What you should do
An exact, complete copy of the entries is needed, with the pictures left out.

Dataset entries

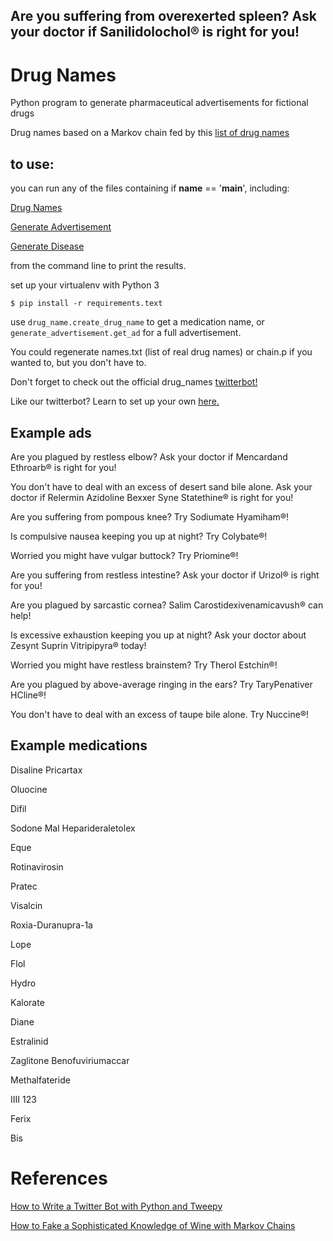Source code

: ## Are you suffering from overexerted spleen? Ask your doctor if Sanilidolochol® is right for you!

# Drug Names

Python program to generate pharmaceutical advertisements for fictional drugs

Drug names based on a Markov chain fed by this [list of drug names](https://druginfo.nlm.nih.gov/drugportal/drug/names/a)

## to use:

you can run any of the files containing if __name__ == '__main__', including: 

  [Drug Names](https://github.com/EMCain/drug_names/blob/b6c5563945014a5cad72e37f1aee5e934c094c2f/drug_name.py)

  [Generate Advertisement](https://github.com/EMCain/drug_names/blob/b6c5563945014a5cad72e37f1aee5e934c094c2f/generate_advertisement.py)

  [Generate Disease](https://github.com/EMCain/drug_names/blob/b6c5563945014a5cad72e37f1aee5e934c094c2f/generate_disease.py)

from the command line to print the results.

set up your virtualenv with Python 3

`$ pip install -r requirements.text`

use `drug_name.create_drug_name` to get a medication name, or `generate_advertisement.get_ad` for a full advertisement.

You could regenerate names.txt (list of real drug names) or chain.p if you wanted to, but you don't have to.

Don't forget to check out the official drug_names [twitterbot!](https://twitter.com/askyrdoctorabot)

Like our twitterbot?  Learn to set up your own [here.](https://dev.to/emcain/how-to-set-up-a-twitter-bot-with-python-and-heroku-1n39)

## Example ads
Are you plagued by restless elbow? Ask your doctor if Mencardand Ethroarb® is right for you!

You don't have to deal with an excess of desert sand bile alone. Ask your doctor if Relermin Azidoline Bexxer Syne Statethine® is right for you!

Are you suffering from pompous knee? Try Sodiumate Hyamiham®!

Is compulsive nausea keeping you up at night? Try Colybate®!

Worried you might have vulgar buttock? Try Priomine®!

Are you suffering from restless intestine? Ask your doctor if Urizol® is right for you!

Are you plagued by sarcastic cornea? Salim Carostidexivenamicavush® can help!

Is excessive exhaustion keeping you up at night? Ask your doctor about Zesynt Suprin Vitripipyra® today!

Worried you might have restless brainstem? Try Therol Estchin®!

Are you plagued by above-average ringing in the ears? Try TaryPenativer HCline®!

You don't have to deal with an excess of taupe bile alone. Try Nuccine®!

## Example medications

Disaline Pricartax

Oluocine

Difil

Sodone Mal Heparideraletolex

Eque

Rotinavirosin

Pratec

Visalcin

Roxia-Duranupra-1a

Lope

Flol

Hydro

Kalorate

Diane

Estralinid

Zaglitone Benofuviriumaccar

Methalfateride

IIII 123

Ferix

Bis

# References

[How to Write a Twitter Bot with Python and Tweepy](https://dototot.com/how-to-write-a-twitter-bot-with-python-and-tweepy)

[How to Fake a Sophisticated Knowledge of Wine with Markov Chains](http://www.onthelambda.com/2014/02/20/how-to-fake-a-sophisticated-knowledge-of-wine-with-markov-chains/)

Answer for this exercise
Source code

: ## Are you suffering from overexerted spleen? Ask your doctor if Sanilidolochol® is right for you!

# Drug Names

Python program to generate pharmaceutical advertisements for fictional drugs

Drug names based on a Markov chain fed by this [list of drug names](https://druginfo.nlm.nih.gov/drugportal/drug/names/a)

## to use:

you can run any of the files containing if __name__ == '__main__', including: 

  [Drug Names](https://github.com/EMCain/drug_names/blob/b6c5563945014a5cad72e37f1aee5e934c094c2f/drug_name.py)

  [Generate Advertisement](https://github.com/EMCain/drug_names/blob/b6c5563945014a5cad72e37f1aee5e934c094c2f/generate_advertisement.py)

  [Generate Disease](https://github.com/EMCain/drug_names/blob/b6c5563945014a5cad72e37f1aee5e934c094c2f/generate_disease.py)

from the command line to print the results.

set up your virtualenv with Python 3

`$ pip install -r requirements.text`

use `drug_name.create_drug_name` to get a medication name, or `generate_advertisement.get_ad` for a full advertisement.

You could regenerate names.txt (list of real drug names) or chain.p if you wanted to, but you don't have to.

Don't forget to check out the official drug_names [twitterbot!](https://twitter.com/askyrdoctorabot)

Like our twitterbot?  Learn to set up your own [here.](https://dev.to/emcain/how-to-set-up-a-twitter-bot-with-python-and-heroku-1n39)

## Example ads
Are you plagued by restless elbow? Ask your doctor if Mencardand Ethroarb® is right for you!

You don't have to deal with an excess of desert sand bile alone. Ask your doctor if Relermin Azidoline Bexxer Syne Statethine® is right for you!

Are you suffering from pompous knee? Try Sodiumate Hyamiham®!

Is compulsive nausea keeping you up at night? Try Colybate®!

Worried you might have vulgar buttock? Try Priomine®!

Are you suffering from restless intestine? Ask your doctor if Urizol® is right for you!

Are you plagued by sarcastic cornea? Salim Carostidexivenamicavush® can help!

Is excessive exhaustion keeping you up at night? Ask your doctor about Zesynt Suprin Vitripipyra® today!

Worried you might have restless brainstem? Try Therol Estchin®!

Are you plagued by above-average ringing in the ears? Try TaryPenativer HCline®!

You don't have to deal with an excess of taupe bile alone. Try Nuccine®!

## Example medications

Disaline Pricartax

Oluocine

Difil

Sodone Mal Heparideraletolex

Eque

Rotinavirosin

Pratec

Visalcin

Roxia-Duranupra-1a

Lope

Flol

Hydro

Kalorate

Diane

Estralinid

Zaglitone Benofuviriumaccar

Methalfateride

IIII 123

Ferix

Bis

# References

[How to Write a Twitter Bot with Python and Tweepy](https://dototot.com/how-to-write-a-twitter-bot-with-python-and-tweepy)

[How to Fake a Sophisticated Knowledge of Wine with Markov Chains](http://www.onthelambda.com/2014/02/20/how-to-fake-a-sophisticated-knowledge-of-wine-with-markov-chains/)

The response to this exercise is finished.